Record excerpts:

■ ■ ■ ■ ■ ■ ■

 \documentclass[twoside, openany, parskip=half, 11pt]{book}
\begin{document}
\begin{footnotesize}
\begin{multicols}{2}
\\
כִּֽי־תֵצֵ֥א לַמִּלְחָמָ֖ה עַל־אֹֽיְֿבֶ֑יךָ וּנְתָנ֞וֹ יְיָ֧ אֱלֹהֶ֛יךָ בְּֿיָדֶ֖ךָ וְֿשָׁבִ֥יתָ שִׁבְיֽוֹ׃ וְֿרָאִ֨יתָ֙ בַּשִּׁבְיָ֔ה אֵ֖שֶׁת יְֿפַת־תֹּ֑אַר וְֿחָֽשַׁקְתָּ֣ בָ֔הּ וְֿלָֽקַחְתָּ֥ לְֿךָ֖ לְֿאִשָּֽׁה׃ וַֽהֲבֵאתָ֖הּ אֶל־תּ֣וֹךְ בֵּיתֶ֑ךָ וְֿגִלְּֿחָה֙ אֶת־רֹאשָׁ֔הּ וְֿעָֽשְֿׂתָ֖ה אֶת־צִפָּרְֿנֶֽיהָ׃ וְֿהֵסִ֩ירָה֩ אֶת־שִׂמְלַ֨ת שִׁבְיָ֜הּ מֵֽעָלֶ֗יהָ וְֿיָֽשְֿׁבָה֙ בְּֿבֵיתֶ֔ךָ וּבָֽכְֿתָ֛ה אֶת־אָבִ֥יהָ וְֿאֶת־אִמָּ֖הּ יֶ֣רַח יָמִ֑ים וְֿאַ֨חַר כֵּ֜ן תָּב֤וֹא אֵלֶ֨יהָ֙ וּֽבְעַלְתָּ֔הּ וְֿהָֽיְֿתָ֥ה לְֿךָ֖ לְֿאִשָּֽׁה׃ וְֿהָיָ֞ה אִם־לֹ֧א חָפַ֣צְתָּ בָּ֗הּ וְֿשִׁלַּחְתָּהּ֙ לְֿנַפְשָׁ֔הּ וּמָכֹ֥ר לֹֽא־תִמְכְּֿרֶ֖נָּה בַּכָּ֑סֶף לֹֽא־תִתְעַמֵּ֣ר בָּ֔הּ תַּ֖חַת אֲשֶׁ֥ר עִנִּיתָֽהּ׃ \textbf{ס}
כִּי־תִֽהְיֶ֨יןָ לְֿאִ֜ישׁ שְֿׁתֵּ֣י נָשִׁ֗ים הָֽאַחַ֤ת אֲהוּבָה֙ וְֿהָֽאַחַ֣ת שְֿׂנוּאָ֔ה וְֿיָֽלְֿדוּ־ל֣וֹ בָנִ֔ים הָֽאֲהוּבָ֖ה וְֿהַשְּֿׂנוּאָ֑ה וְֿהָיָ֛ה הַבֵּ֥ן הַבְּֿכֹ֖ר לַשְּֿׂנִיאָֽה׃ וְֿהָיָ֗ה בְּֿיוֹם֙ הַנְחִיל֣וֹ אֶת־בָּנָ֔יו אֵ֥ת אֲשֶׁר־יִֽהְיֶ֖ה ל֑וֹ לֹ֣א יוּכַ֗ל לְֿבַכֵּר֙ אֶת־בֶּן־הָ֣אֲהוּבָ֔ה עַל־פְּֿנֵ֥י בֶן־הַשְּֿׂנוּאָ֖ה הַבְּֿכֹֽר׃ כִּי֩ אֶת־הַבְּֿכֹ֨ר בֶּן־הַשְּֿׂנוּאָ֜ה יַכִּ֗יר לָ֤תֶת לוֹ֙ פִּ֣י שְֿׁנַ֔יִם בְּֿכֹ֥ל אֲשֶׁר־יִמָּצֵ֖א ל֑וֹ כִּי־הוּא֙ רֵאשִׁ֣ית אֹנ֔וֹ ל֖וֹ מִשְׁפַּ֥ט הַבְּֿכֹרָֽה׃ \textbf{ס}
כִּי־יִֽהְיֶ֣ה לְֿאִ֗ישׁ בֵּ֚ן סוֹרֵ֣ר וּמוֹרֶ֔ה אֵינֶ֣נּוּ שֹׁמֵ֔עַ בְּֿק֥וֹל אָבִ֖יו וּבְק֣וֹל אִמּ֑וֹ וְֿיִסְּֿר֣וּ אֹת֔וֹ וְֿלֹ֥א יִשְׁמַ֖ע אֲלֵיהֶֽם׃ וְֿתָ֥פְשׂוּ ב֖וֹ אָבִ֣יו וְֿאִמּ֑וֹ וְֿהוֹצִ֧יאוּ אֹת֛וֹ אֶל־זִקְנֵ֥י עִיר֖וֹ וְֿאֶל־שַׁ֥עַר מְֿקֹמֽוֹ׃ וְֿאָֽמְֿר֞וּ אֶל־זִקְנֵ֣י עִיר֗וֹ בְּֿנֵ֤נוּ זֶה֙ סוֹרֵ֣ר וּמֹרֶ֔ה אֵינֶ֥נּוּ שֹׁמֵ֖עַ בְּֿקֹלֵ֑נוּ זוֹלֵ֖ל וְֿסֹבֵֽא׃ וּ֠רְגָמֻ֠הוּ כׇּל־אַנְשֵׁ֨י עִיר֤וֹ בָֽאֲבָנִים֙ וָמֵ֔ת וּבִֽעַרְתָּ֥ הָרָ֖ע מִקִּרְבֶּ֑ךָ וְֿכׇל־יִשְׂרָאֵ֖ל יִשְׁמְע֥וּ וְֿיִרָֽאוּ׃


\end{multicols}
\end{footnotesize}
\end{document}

■ ■ ■ ■ ■ ■ ■

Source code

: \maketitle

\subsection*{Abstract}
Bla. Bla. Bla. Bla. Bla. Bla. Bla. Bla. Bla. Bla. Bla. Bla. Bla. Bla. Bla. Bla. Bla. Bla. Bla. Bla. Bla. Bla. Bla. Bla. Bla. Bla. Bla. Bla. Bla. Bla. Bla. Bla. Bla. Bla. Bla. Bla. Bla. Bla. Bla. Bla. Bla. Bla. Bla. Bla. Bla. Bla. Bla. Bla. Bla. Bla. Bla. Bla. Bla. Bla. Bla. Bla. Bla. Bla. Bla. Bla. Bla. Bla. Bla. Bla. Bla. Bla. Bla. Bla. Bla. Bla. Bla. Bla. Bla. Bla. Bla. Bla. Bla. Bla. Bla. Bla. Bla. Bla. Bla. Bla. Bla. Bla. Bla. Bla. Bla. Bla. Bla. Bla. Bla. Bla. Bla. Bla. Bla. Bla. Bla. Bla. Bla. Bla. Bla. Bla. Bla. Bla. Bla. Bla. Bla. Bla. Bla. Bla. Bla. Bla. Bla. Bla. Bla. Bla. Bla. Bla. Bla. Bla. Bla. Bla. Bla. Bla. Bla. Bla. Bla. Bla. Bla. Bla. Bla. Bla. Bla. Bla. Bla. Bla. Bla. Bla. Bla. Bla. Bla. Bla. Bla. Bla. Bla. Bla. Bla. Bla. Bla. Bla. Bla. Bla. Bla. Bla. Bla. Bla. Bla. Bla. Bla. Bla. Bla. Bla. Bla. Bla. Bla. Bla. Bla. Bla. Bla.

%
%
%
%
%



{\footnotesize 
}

■ ■ ■ ■ ■ ■ ■

Instructions to follow: Lines of the listing above that contain the word "footnotesize" must all be copied.

Result of this exercise:
\begin{footnotesize}
\end{footnotesize}
{\footnotesize 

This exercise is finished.